Washington, D.C. – U.S. Senator Chuck Schumer today spoke on the Senate floor [at approximately 10:30 a.m.] regarding renaming the Russell Senate Office Building after Senator McCain and the need for Judge Kavanaugh’s record to be made public.  Below are his remarks, which can also be viewed here:

Madam President, as the Senate continues to mourn the loss of our friend and fellow senator, John McCain, let us dwell on how best to remember this great man – his friendship, his service, his integrity, and his career in the Senate.

 

One of the ways to carry on his memory is for us to try to live up to the expectations he had for the Senate, expectations he shared with us even in his waning days. To act with more humility, to ignore the critics, to put aside our differences when necessary and learn to trust each other more. In Senator McCain’s memory, we can try to live by those principles and make the Senate a place where despite the noisy din of politics, progress can still be made. That’s a sentiment I hope will long outlast the memorials, the tributes, and the observances this week.

 

I also proposed that we recognize Senator McCain’s legacy by renaming the Russell Senate Office Building in his honor. For three decades, Senator McCain was a fixture in those marble halls, an institution of the Senate. It is only fitting that his name should adorn a physical institution of the Senate, particularly one that housed the Armed Services Committee. What better way to encourage future senators, their staffs, reporters, and average Americans to study his noble but imperfect example?

 

Today, I will be circulating a letter with Senator Flake asking all of our colleagues if they’d be willing to join us in a resolution to officially rename the Russell Building the McCain Building. I hope that many, if not most or all, will join because Senator McCain was a dear friend to all of us and a great American, great senator, a great man.

 

Let his name be an example to future generations, as his service and character were to every one of us.

 

On another matter.
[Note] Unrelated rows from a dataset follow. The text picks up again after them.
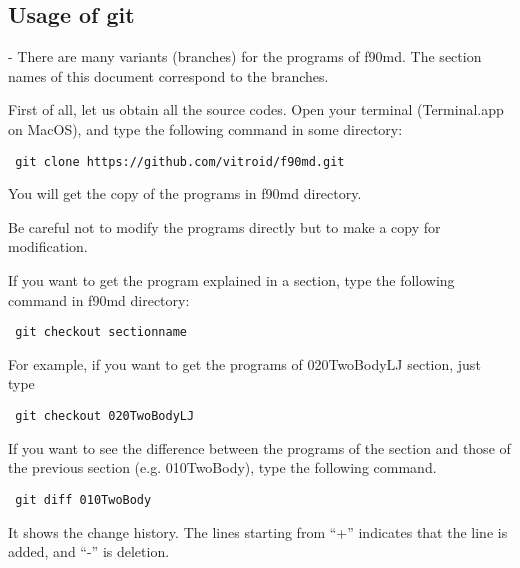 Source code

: \subsection{Usage of git}
-%
There are many variants (branches) for the programs of f90md.  The section names of this document correspond to the branches.

First of all, let us obtain all the source codes.  Open your terminal (Terminal.app on MacOS), and type the following command in some directory:
\begin{screen}
\begin{verbatim}
 git clone https://github.com/vitroid/f90md.git
\end{verbatim}
\end{screen}
You will get the copy of the programs in f90md directory.

\begin{shadebox}
   Be careful not to modify the programs directly but to make  a copy for modification. %
\end{shadebox}

If you want to get the program explained in a section, type the following command in f90md directory:
\begin{screen}
\begin{verbatim}
 git checkout sectionname
\end{verbatim}
\end{screen}

For example, if you want to get the programs of 020TwoBodyLJ section, just type
\begin{screen}
\begin{verbatim}
 git checkout 020TwoBodyLJ
\end{verbatim}
\end{screen}

If you want to see the difference between the programs of the section and those of the previous section (e.g. 010TwoBody), type the following command.
\begin{screen}
\begin{verbatim}
 git diff 010TwoBody
\end{verbatim}
\end{screen}
It shows the change history.  The lines starting from ``+'' indicates that the line is added, and ``-'' is deletion.
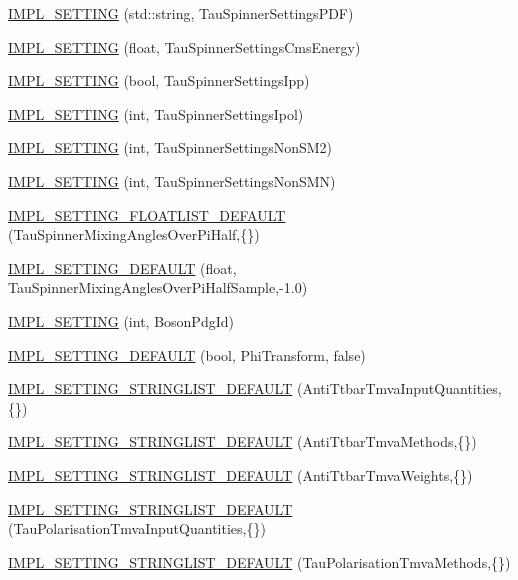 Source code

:\begin{DoxyCompactItemize}
\item 
\hyperlink{classHttSettings_ab224cd5b480c995543678864a4e0ce0c}{IMPL\_\-SETTING} (std::string, TauSpinnerSettingsPDF)
\item 
\hyperlink{classHttSettings_a71ed554cb43c01667c0b873b920c4b7c}{IMPL\_\-SETTING} (float, TauSpinnerSettingsCmsEnergy)
\item 
\hyperlink{classHttSettings_a3d0bb915529eab47fc3d93b281dc00f1}{IMPL\_\-SETTING} (bool, TauSpinnerSettingsIpp)
\item 
\hyperlink{classHttSettings_a962c50a239f57a36583e58c16df03009}{IMPL\_\-SETTING} (int, TauSpinnerSettingsIpol)
\item 
\hyperlink{classHttSettings_a675074223c4ad2c8654c73fe71c32ebb}{IMPL\_\-SETTING} (int, TauSpinnerSettingsNonSM2)
\item 
\hyperlink{classHttSettings_a84f818de8883e7a52e5ca6d4ac3e2de2}{IMPL\_\-SETTING} (int, TauSpinnerSettingsNonSMN)
\item 
\hyperlink{classHttSettings_a78aa8b6f16bf0238d8da0db91558762d}{IMPL\_\-SETTING\_\-FLOATLIST\_\-DEFAULT} (TauSpinnerMixingAnglesOverPiHalf,\{\})
\item 
\hyperlink{classHttSettings_af0a655ffdbcff54a4d4d0fbbde8bccf0}{IMPL\_\-SETTING\_\-DEFAULT} (float, TauSpinnerMixingAnglesOverPiHalfSample,-\/1.0)
\item 
\hyperlink{classHttSettings_a6fd5d204a586a0fbbbb89f3f940ee017}{IMPL\_\-SETTING} (int, BosonPdgId)
\item 
\hyperlink{classHttSettings_ae8163b41b1187ab3e0f2f808082a18ac}{IMPL\_\-SETTING\_\-DEFAULT} (bool, PhiTransform, false)
\item 
\hyperlink{classHttSettings_aa09d429dfbd5ad6b9e3b4d228f9aa7fe}{IMPL\_\-SETTING\_\-STRINGLIST\_\-DEFAULT} (AntiTtbarTmvaInputQuantities,\{\})
\item 
\hyperlink{classHttSettings_a395368650c207e232b55d75f89786624}{IMPL\_\-SETTING\_\-STRINGLIST\_\-DEFAULT} (AntiTtbarTmvaMethods,\{\})
\item 
\hyperlink{classHttSettings_a96a750d3c33944e4e41172aac5b84aa1}{IMPL\_\-SETTING\_\-STRINGLIST\_\-DEFAULT} (AntiTtbarTmvaWeights,\{\})
\item 
\hyperlink{classHttSettings_a5ba7dd2259f54ac79ea4ca9c5f7690cf}{IMPL\_\-SETTING\_\-STRINGLIST\_\-DEFAULT} (TauPolarisationTmvaInputQuantities,\{\})
\item 
\hyperlink{classHttSettings_a5a3e870b39dd13d3859c9ec5f579a0a2}{IMPL\_\-SETTING\_\-STRINGLIST\_\-DEFAULT} (TauPolarisationTmvaMethods,\{\})
\item 

\end{DoxyCompactItemize}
Next week, the Senate Judiciary Committee will begin hearings on President Trump’s nomination to the Supreme Court, Judge Brett Kavanaugh. For senators, both on- and off- committee, to do their constitutional duty to advise and consent on his nomination, they must have time to review the nominee’s record.

 

Unfortunately, Chairman Grassley has so far frustrated our efforts to get full access to the judge’s records. First, he requested only 10-15% of Kavanaugh’s White House record, unilaterally declaring the bulk of his time in the White House irrelevant.

 

As the National Archives works through that request, the Judiciary Committee has been accepting documents from a lawyer hired by the Bush library to pre-screen documents. That lawyer, Mr. Burck, who counts Steve Bannon, Reince Priebus, and White House Counsel Don McGahn among his clients, has provided only 6% – 6% Madam President – of Kavanaugh’s White House record to the Judiciary Committee, recently declaring some documents “personal,” rather than presidential records – a determination that we have been given no basis for.

 

Judiciary Republicans went even further in their efforts to conceal Judge Kavanaugh’s record by labeling another smaller portion of those documents “committee confidential.” So of the 6%, close to a third cannot be seen by anyone but members of the Judiciary Committee and they cannot talk about it to others. That’s 4% of Kavanaugh’s record being made public. And there are no guidelines, no rules being made as to which 4% is being made public and which 96% is being withheld. Obviously, one might think that the lawyer who is clearly totally hooked in to the Republican appointment of the Kavanaugh mechanism would not allow things that might be controversial, that might not put Kavanaugh in such a good light. And yet there is not even a standard as to which documents are made public and which are kept confidential.

 

Does that sound fair to the Senate? Does that sound fair to the American people, who have a right to read and understand who this potential future Supreme Court justice may be? The burden of proof should not be on disclosure documents. We believe in disclosure. We’re an open place. Senator Grassley has made disclosure of things throughout the executive branch a hallmark of his career. And yet now they make the burden of proof on those who want to disclose. And the presumption is that documents won’t be disclosed. It is so wrong.

 

Any fair-minded observer would be hard-pressed to say that the review of Judge Kavanaugh’s record has been transparent, open, and fair. It has not been.

 

The next Supreme Court justice will have immense influence over the lives of Americans for generations, on issues ranging from women’s reproductive rights to health care, protections for pre-existing conditions, civil rights, labor rights, environmental protections, LGBTQ rights, and so much more. The next Supreme Court justice may very well make crucial decisions about the limits of executive power and accountability – something that hangs in the balance right now with all of President Trump’s actions.

 

We already know Judge Kavanaugh has some deeply troubling views on these issues, both because of his writings and because he was selected by a president who explicitly promised to pick pro-life judges, and judges hostile to our nation’s health care law.

 

In order to get a complete picture of Judge Kavanaugh’s views on these crucial issues, his record should be made public. There may be some highly relevant information on issues like Roe v. Wade, campaign finance, affirmative action, and more contained within the documents Chairman Grassley has labeled “committee confidential.”

 

Again, there is very relevant and significant information, even in the “committee confidential” documents, about Roe, campaign finance, affirmative action, and more. They should be made public. And Senator Grassley can do it with the flick of his pen. I would appeal to him, as a man, again, who has stood for disclosure and openness, who has probed and gotten angry at executive branch members of both parties for withholding information. And now of course we have this 180-degree turn. It’s not like the best of Chairman Grassley and I hope he’ll change his mind.

 

Certainly, there is an offer to allow senators to view these documents, but they ought to be released to the public. We don’t have secret proceedings when we choose a Supreme Court justice. It’s not the Senate going into the old chamber and debating among themselves. These documents should be made public. The Senate should not be in the practice of shrouding the eyes of the public from the crucial business of learning what a Supreme Court nominee will be like.